• **Activity**: Scan the entries below. Report each line where the string "struct" occurs.

Recorded data
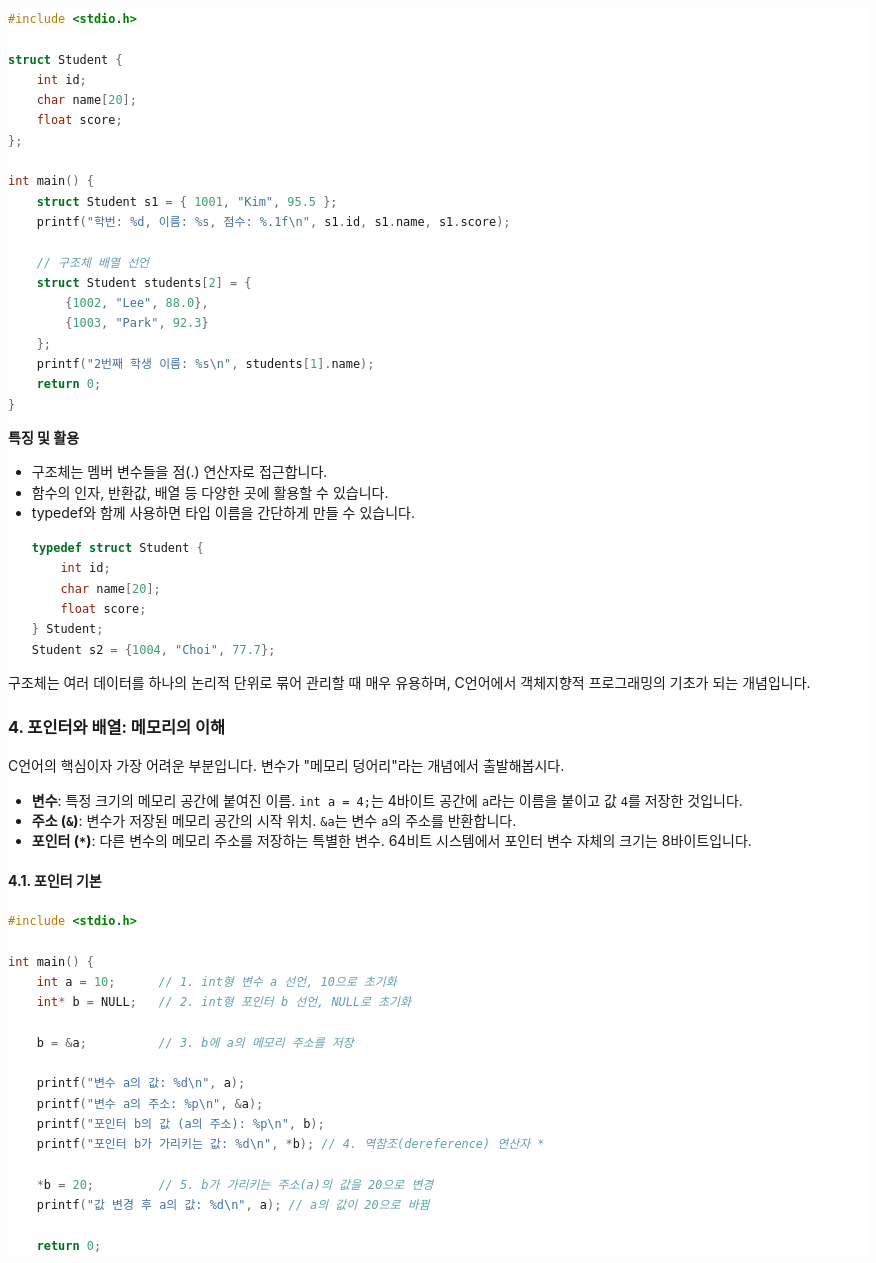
 ```c
#include <stdio.h>

struct Student {
    int id;
    char name[20];
    float score;
};

int main() {
    struct Student s1 = { 1001, "Kim", 95.5 };
    printf("학번: %d, 이름: %s, 점수: %.1f\n", s1.id, s1.name, s1.score);

    // 구조체 배열 선언
    struct Student students[2] = {
        {1002, "Lee", 88.0},
        {1003, "Park", 92.3}
    };
    printf("2번째 학생 이름: %s\n", students[1].name);
    return 0;
}
```

**특징 및 활용**
- 구조체는 멤버 변수들을 점(.) 연산자로 접근합니다.
- 함수의 인자, 반환값, 배열 등 다양한 곳에 활용할 수 있습니다.
- typedef와 함께 사용하면 타입 이름을 간단하게 만들 수 있습니다.
    ```c
    typedef struct Student {
        int id;
        char name[20];
        float score;
    } Student;
    Student s2 = {1004, "Choi", 77.7};
    ```

구조체는 여러 데이터를 하나의 논리적 단위로 묶어 관리할 때 매우 유용하며, C언어에서 객체지향적 프로그래밍의 기초가 되는 개념입니다.

### 4. 포인터와 배열: 메모리의 이해

C언어의 핵심이자 가장 어려운 부분입니다. 변수가 "메모리 덩어리"라는 개념에서 출발해봅시다.

- **변수**: 특정 크기의 메모리 공간에 붙여진 이름. `int a = 4;`는 4바이트 공간에 `a`라는 이름을 붙이고 값 `4`를 저장한 것입니다.
- **주소 (`&`)**: 변수가 저장된 메모리 공간의 시작 위치. `&a`는 변수 `a`의 주소를 반환합니다.
- **포인터 (`*`)**: 다른 변수의 메모리 주소를 저장하는 특별한 변수. 64비트 시스템에서 포인터 변수 자체의 크기는 8바이트입니다.

#### 4.1. 포인터 기본

```c
#include <stdio.h>

int main() {
    int a = 10;      // 1. int형 변수 a 선언, 10으로 초기화
    int* b = NULL;   // 2. int형 포인터 b 선언, NULL로 초기화

    b = &a;          // 3. b에 a의 메모리 주소를 저장

    printf("변수 a의 값: %d\n", a);
    printf("변수 a의 주소: %p\n", &a);
    printf("포인터 b의 값 (a의 주소): %p\n", b);
    printf("포인터 b가 가리키는 값: %d\n", *b); // 4. 역참조(dereference) 연산자 *

    *b = 20;         // 5. b가 가리키는 주소(a)의 값을 20으로 변경
    printf("값 변경 후 a의 값: %d\n", a); // a의 값이 20으로 바뀜

    return 0;
```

• **Output of the task**:
struct Student {
    struct Student s1 = { 1001, "Kim", 95.5 };
    struct Student students[2] = {
    typedef struct Student {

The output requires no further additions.